The music culture in Arkansas is relaxed, making performances low-key and enjoyable for all.

In large music enterprises like New York, California, and Illinois, the metropolitan areas are flooded with creatives who believe that they are on the brink of being the next big thing. With so many resources and opportunities around every corner, the illusion of serious, full-time music success is the dream. However, with that comes a host of concerns: taking oneself too seriously, selling out, neglecting one’s roots, changing styles, obsessing with ego, or becoming inauthentic.

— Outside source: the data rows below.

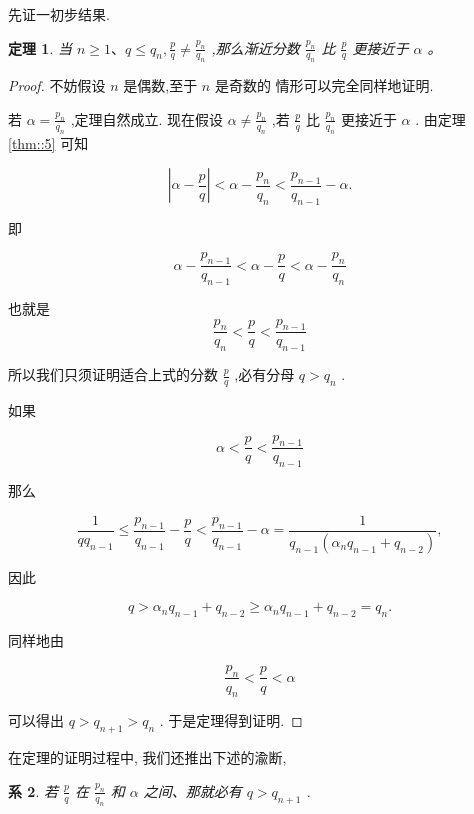 \documentclass{ctexart}
\newtheorem{theorem}{\indent 定理}[section]
\newtheorem{corollary}[theorem]{\indent 系}
\begin{document}
先证一初步结果.

\begin{theorem}
  \label{thm:8}
  当 \(n \geq 1\text{、}q \leq {q}_{n},\frac{p}{q} \neq \frac{{p}_{n}}{{q}_{n}}\) ,那么渐近分数 \(\frac{{p}_{n}}{{q}_{n}}\) 比 \(\frac{p}{q}\) 更接近于 \(\alpha\) 。
\end{theorem}

\begin{proof}
  不妨假设 \(n\) 是偶数,至于 \(n\) 是奇数的 情形可以完全同样地证明.

若 \(\alpha = \frac{{p}_{n}}{{q}_{n}}\) ,定理自然成立. 现在假设 \(\alpha \ne \frac{{p}_{n}}{{q}_{n}}\) ,若 \(\frac{p}{q}\) 比 \(\frac{{p}_{n}}{{q}_{n}}\) 更接近于 \(\alpha\) . 由定理 \ref{thm::5} 可知

\[
\left| {\alpha -\frac{p}{q}}\right| < \alpha - \frac{{p}_{n}}{{q}_{n}} < \frac{{p}_{n - 1}}{{q}_{n - 1}}-\alpha .
\]

即

\[
\alpha - \frac{{p}_{n - 1}}{{q}_{n - 1}} < \alpha - \frac{p}{q} < \alpha - \frac{{p}_{n}}{{q}_{n}}
\]

也就是
\begin{equation}
\label{eq:7}
\frac{{p}_{n}}{{q}_{n}} < \frac{p}{q} < \frac{{p}_{n - 1}}{{q}_{n - 1}} \tag{2}
\end{equation}

所以我们只须证明适合上式的分数 \(\frac{p}{q}\) ,必有分母 \(q > {q}_{n}\) .

如果

\[
\alpha < \frac{p}{q} < \frac{{p}_{n - 1}}{{q}_{n - 1}}
\]

那么

\[
\frac{1}{q{q}_{n - 1}} \leq \frac{{p}_{n - 1}}{{q}_{n - 1}} - \frac{p}{q} < \frac{{p}_{n - 1}}{{q}_{n - 1}} - \alpha = \frac{1}{{q}_{n - 1}\left( {{\alpha}_{n}{q}_{n - 1} + {q}_{n - 2}}\right) },
\]

因此

\[
q > {\alpha }_{n}{q}_{n - 1} + {q}_{n - 2} \geq {\alpha}_{n}{q}_{n - 1} + {q}_{n - 2} = {q}_{n}.
\]

同样地由

\[
\frac{{p}_{n}}{{q}_{n}} < \frac{p}{q} < \alpha
\]

可以得出 \(q > {q}_{n + 1} > {q}_{n}\) . 于是定理得到证明.
\end{proof}


在定理的证明过程中, 我们还推出下述的渝断,

\begin{corollary}
  \label{cor:8.1}
  若 \(\frac{p}{q}\) 在 \(\frac{{p}_{n}}{{q}_{n}}\) 和 \(\alpha\) 之间、那就必有 \(q > {q}_{n + 1}\) .
\end{corollary}
\end{document}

Although there is something wonderful about being in the limelight, there is something equally wonderful about creating in a low-risk space. In places like Little Rock, Arkansas, obsessions with fame are distasteful. Performers like Correne Spero praise the “laid-back, self-depreciating sense of humor” that local musicians share. For listeners who want a sense of realness and approachability reflect on stage, come to Arkansas.

Arkansas has a small but mighty music community.

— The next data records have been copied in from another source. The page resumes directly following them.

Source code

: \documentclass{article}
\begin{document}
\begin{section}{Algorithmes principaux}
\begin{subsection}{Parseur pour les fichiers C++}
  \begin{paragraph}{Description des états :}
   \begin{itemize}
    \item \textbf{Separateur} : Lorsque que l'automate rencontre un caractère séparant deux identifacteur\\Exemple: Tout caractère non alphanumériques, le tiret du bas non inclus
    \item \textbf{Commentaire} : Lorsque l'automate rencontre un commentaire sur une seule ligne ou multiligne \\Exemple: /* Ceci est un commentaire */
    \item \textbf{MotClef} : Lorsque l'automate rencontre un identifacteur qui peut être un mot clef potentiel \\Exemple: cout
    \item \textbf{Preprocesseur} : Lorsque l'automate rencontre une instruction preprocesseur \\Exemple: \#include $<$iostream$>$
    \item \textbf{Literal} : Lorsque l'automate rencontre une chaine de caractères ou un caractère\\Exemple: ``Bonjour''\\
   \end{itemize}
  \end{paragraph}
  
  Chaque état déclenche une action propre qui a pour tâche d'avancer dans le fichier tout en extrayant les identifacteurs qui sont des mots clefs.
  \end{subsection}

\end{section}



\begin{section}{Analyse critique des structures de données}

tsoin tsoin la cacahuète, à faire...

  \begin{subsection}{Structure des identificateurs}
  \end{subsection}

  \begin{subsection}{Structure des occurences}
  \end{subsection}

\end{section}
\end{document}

According to local performers, Arkansas is a diamond in the rough. When interviewed by Sarah Stricklin for the Arkansas Times, Alexander Jones of the band Bombay Harambee said it “punches above its weight” and has “a cadre of great musicians.” Rapper Derek Brooks agrees that there is musical excellence in Arkansas, but he suggested that it is not showcased the way it is in many other places, meaning much of the music scene is dispersed or underground, making it appear less solid than it actually is. Rapper Goon Des Garcons said that Arkansas is like “a huge blank canvas that no one’s made their mark on yet. There are a couple of dashes and blotches here and there, but no definitive soundscape or aesthetic.” He sees fantastic artistry but a lack of unified sound. For those seeking a concert in Arkansas, do not let the scene at first glance fool you. Beneath the surface, tucked away in hidden venues, local artists are ready and willing to give a good performance.

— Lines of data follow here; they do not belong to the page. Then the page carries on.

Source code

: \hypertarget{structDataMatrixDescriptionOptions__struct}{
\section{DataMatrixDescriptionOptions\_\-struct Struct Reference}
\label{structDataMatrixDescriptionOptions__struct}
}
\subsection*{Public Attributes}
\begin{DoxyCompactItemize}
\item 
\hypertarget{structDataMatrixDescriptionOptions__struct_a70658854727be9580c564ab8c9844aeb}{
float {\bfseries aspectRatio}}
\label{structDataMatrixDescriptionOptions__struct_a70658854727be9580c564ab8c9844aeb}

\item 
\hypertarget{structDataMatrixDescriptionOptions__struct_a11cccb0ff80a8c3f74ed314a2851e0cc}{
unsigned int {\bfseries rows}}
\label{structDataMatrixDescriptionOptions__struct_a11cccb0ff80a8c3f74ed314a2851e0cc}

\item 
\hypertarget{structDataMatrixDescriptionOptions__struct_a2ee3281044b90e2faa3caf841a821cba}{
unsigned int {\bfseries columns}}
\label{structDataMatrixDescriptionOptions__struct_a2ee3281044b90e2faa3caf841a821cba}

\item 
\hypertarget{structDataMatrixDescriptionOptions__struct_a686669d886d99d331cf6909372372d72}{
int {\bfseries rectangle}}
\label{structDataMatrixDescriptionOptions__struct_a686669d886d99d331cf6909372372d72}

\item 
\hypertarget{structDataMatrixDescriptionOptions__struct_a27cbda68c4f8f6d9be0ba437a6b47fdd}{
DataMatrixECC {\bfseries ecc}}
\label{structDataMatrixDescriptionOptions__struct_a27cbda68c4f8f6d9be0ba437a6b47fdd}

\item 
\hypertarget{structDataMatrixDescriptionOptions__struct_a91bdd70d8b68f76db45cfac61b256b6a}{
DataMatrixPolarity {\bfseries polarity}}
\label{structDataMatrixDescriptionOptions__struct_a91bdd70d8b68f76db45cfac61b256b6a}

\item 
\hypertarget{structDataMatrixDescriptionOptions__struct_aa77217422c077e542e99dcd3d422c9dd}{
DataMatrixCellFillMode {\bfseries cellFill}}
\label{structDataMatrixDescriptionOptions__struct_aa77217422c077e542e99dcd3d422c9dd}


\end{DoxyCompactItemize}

Arkansas has an entire festival and archive devoted to the state’s sound.

In 2012, in an effort to preserve history and promote contemporary creations, the Butler Center for Arkansas Studies out of the Central Arkansas Library System developed Arkansas Sounds, an annual music festival. In addition to this festival the Central Arkansas Library System hosts multiple concerts throughout the year. This November, the Charlie Hunter Trio is scheduled to perform. People seeking live music can stop by this community venue for a spotlight on local music.

When not hosting performances, the music collection includes a variety of materials relevant to music lovers, including albums, singles, unpublished studio recordings, radio broadcasts, and live recordings of professional and non-professional musicians who are connect with Arkansas. Beyond these audio relics, the collection holds letters, sheet music, and other documents related to the music culture and history of the state. This will satiate those fascinated by music until the they hit their next show.

Generally, larger music communities may find it difficult to centralize such a thorough collection of musical artifacts; however, given the relatively small size of Arkansas, curating a useful, thought-provoking collection can be made a reality. Similarly, states with massive music community may find it a difficult—or even impossible—feat to curate a single music festival that encapsulates the music community. But, because of Arkansas’ approachable, navigable size, projects like Arkansas Sounds succeed.